Montag, 28. September 2020

Schoko und Vanille

 


 

Alltag mit Kindern, Wohnzimmer. „Was machst Du denn da? Wie sieht's denn hier aus? Das glaub ich nicht!“ Kerstin sieht entgeistert zu ihrer Dreijährigen und ist sprachlos. Bis auf das, was gerade ausbrach.

Melanie, mit sich und ihrem Spiel in Harmonie, kniet auf dem Teppich, steht auf. Langsam, sie nimmt die Magie ihrer Königsaura mit nach oben, sie steht und sieht ihre Mutter voll an. Die rechte Hand erhoben, Handfläche nach vorn. Und sanft, klar, majestätisch: „Nicht in diesem Ton.“ Stille. „Mama, nicht in diesem Ton.“

Melanie spricht von innen. „Du könntest doch auch mal sehen, was ich hier geschafft habe.“ Hand und Arm machen einen Bogen. „Das ist der Teppich. Und das ist der Pudding. Und das ist die Autobahn. Zwei Spuren. Langsamspur, Überholspur, Ausfahrt, Einfahrt. Und da ist die Tankstelle.“ Melanie steht königlich da. Kerstin ist gebannt.

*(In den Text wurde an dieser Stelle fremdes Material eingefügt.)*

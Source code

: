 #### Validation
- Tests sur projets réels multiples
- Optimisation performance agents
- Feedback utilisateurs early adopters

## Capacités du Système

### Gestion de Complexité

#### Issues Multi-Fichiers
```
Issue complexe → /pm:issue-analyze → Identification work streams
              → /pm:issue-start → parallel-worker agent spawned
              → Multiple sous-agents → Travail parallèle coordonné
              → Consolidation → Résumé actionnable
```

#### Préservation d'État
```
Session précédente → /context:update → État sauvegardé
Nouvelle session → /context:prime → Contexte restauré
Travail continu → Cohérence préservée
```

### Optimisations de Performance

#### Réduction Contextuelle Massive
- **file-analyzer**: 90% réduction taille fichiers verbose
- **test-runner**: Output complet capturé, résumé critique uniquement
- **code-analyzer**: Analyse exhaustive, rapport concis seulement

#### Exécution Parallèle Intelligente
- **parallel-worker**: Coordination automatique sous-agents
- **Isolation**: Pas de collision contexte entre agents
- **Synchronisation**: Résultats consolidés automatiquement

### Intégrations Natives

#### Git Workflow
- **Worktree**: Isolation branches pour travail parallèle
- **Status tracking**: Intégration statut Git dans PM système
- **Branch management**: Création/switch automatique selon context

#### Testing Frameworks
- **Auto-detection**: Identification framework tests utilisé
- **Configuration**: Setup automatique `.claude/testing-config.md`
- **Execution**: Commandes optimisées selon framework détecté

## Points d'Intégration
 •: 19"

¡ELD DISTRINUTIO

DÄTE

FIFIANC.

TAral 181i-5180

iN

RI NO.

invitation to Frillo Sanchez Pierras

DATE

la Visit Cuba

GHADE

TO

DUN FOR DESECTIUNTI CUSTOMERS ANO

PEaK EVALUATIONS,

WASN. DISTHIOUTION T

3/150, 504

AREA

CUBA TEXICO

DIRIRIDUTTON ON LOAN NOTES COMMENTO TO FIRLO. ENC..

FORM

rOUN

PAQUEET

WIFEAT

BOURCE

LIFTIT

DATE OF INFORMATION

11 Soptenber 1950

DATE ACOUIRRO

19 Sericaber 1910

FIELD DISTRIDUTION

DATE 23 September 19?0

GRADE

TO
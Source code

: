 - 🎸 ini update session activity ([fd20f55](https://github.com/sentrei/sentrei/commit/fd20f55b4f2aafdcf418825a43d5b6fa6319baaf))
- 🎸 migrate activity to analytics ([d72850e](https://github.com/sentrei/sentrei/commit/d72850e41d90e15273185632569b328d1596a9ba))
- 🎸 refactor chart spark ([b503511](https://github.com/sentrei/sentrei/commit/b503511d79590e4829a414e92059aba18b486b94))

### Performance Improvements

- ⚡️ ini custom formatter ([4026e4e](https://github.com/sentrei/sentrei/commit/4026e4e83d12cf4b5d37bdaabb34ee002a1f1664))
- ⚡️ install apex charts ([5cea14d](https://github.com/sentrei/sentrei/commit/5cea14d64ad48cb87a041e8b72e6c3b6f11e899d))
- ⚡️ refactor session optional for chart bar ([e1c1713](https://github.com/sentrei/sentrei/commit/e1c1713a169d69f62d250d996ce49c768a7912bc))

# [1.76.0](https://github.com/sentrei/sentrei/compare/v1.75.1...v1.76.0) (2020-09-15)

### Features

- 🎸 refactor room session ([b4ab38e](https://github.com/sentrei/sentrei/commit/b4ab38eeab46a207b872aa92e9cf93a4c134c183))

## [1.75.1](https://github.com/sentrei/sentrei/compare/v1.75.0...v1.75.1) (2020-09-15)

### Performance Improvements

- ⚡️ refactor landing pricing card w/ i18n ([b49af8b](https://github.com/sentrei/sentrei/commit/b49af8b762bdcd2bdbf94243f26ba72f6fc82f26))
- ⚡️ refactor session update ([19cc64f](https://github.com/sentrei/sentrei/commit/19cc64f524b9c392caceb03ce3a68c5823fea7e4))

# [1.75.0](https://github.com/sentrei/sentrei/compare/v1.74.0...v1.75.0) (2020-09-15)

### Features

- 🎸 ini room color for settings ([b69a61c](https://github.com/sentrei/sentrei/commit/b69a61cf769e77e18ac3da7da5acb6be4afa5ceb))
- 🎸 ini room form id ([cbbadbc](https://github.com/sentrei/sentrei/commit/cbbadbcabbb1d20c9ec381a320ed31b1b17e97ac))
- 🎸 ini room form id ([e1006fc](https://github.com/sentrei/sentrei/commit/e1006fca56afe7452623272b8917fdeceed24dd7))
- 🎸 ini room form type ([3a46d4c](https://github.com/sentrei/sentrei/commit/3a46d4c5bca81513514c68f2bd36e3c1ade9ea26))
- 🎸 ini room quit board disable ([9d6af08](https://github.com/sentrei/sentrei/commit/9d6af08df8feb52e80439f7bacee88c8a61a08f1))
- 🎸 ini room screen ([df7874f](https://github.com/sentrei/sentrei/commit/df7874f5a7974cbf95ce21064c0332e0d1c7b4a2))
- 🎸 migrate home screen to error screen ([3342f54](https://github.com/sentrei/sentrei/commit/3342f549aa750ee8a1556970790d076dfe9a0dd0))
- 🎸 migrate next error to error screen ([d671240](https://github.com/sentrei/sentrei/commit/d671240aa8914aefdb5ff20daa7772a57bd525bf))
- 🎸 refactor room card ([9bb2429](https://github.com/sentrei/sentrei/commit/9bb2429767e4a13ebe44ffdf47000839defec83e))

Melanie bleibt online: „Okay, ich seh ja, dass Dich das nervt. Schon gut. Ich helf auch, dass es wegkommt. Ich hol den Eimer und den Lappen.“ Melanie macht ein etwas besorgtes Gesicht, Kerstin rührt sich noch immer nicht. „Mama, ich mach's auch nicht nochmal.“ Kleines Nachdenken. „Jedenfalls nicht mit Schoko. Vanille muss ich noch mal sehen.“

*
 

Parallelwelt, zeitgleich: „Nicht in diesem Ton.“ Stille. „Mama, nicht in diesem Ton“. Melanie erklärt ruhig, freundlich und geduldig: „Ich weiß ja, dass Du nicht anders kannst. Und ich habe das drei Jahre mitgemacht. Aber jetzt ist es mal gut. Ja, wir leben in einer Schimpfkultur. In der Menschen herabgesetzt werden. Kinder sowieso.

Aber Du könntest ja auch mal sehen, was ich hier geschafft habe. Und was auf meinem Kopf ist: eine Krone. Meine Krone. Würde. Ich bin ein Mensch, mit Würde. Und ich möchte diese Töne nicht mehr. Kannst Du das lassen, einfach weglassen, hinter Dir lassen, ins Museum bringen? Du bist doch selbst mit diesem Tönen groß geworden. War doch auch für Dich nicht schön. Okay, Du lässt sie weg? Das kannst Du.“

Kerstin schießen Tränen in die Augen. Sie fühlt es wieder, diese Herabsetzungswucht ihrer eigenen Kinderzeit. Aus erstarrter Tiefe bricht es auf. „Auch ich wurde so angefaucht.“ Schmerz überwältigt sie. Sie weint heftig. Sie nimmt Melanie in den Arm, kurz.

Sie muss ihren Tsunami loswerden. Stürzt zum Handy, ruft Irene, ihre beste Freundin an. „Weiß Du, was mir gerade passiert ist?“ Sie erzählt. Und Irene versteht. Auch sie weint. Und telefoniert ins Land. Es gibt eine Telefonlawine. Rund um die Welt. Am nächsten Morgen gibt es keine Schimpfe mehr.